Only the text of the records below belongs in the answer, copied exactly, with pictures omitted.
Data for processing section start
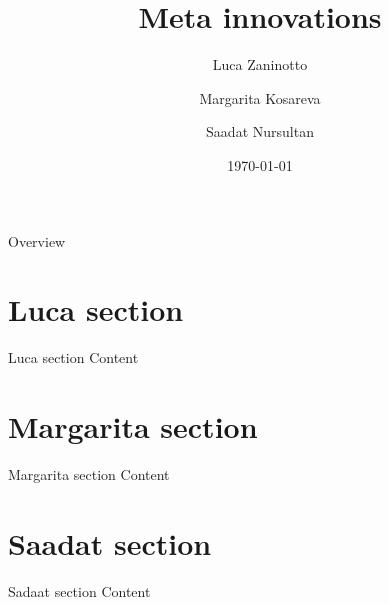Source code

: \documentclass{beamer}
\title{Meta innovations}
\author[Luca,Margarita,Saadat]{Luca Zaninotto \and Margarita Kosareva \and Saadat Nursultan}
\institute{Univerità di Padova}
\date{\today}
\begin{document}
\begin{frame}
  \titlepage
\end{frame}

\begin{frame}{Overview}
  \tableofcontents
\end{frame}

\section{Luca section}
\begin{frame}{Luca section}
  Content
\end{frame}

\section{Margarita section}
\begin{frame}{Margarita section}
  Content
\end{frame}

\section{Saadat section}
\begin{frame}{Sadaat section}
  Content
\end{frame}
\end{document}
Data for processing section end
**Solution to this exercise:**
Source code

: \documentclass{beamer}
\title{Meta innovations}
\author[Luca,Margarita,Saadat]{Luca Zaninotto \and Margarita Kosareva \and Saadat Nursultan}
\institute{Univerità di Padova}
\date{\today}
\begin{document}
\begin{frame}
  \titlepage
\end{frame}

\begin{frame}{Overview}
  \tableofcontents
\end{frame}

\section{Luca section}
\begin{frame}{Luca section}
  Content
\end{frame}

\section{Margarita section}
\begin{frame}{Margarita section}
  Content
\end{frame}

\section{Saadat section}
\begin{frame}{Sadaat section}
  Content
\end{frame}
\end{document}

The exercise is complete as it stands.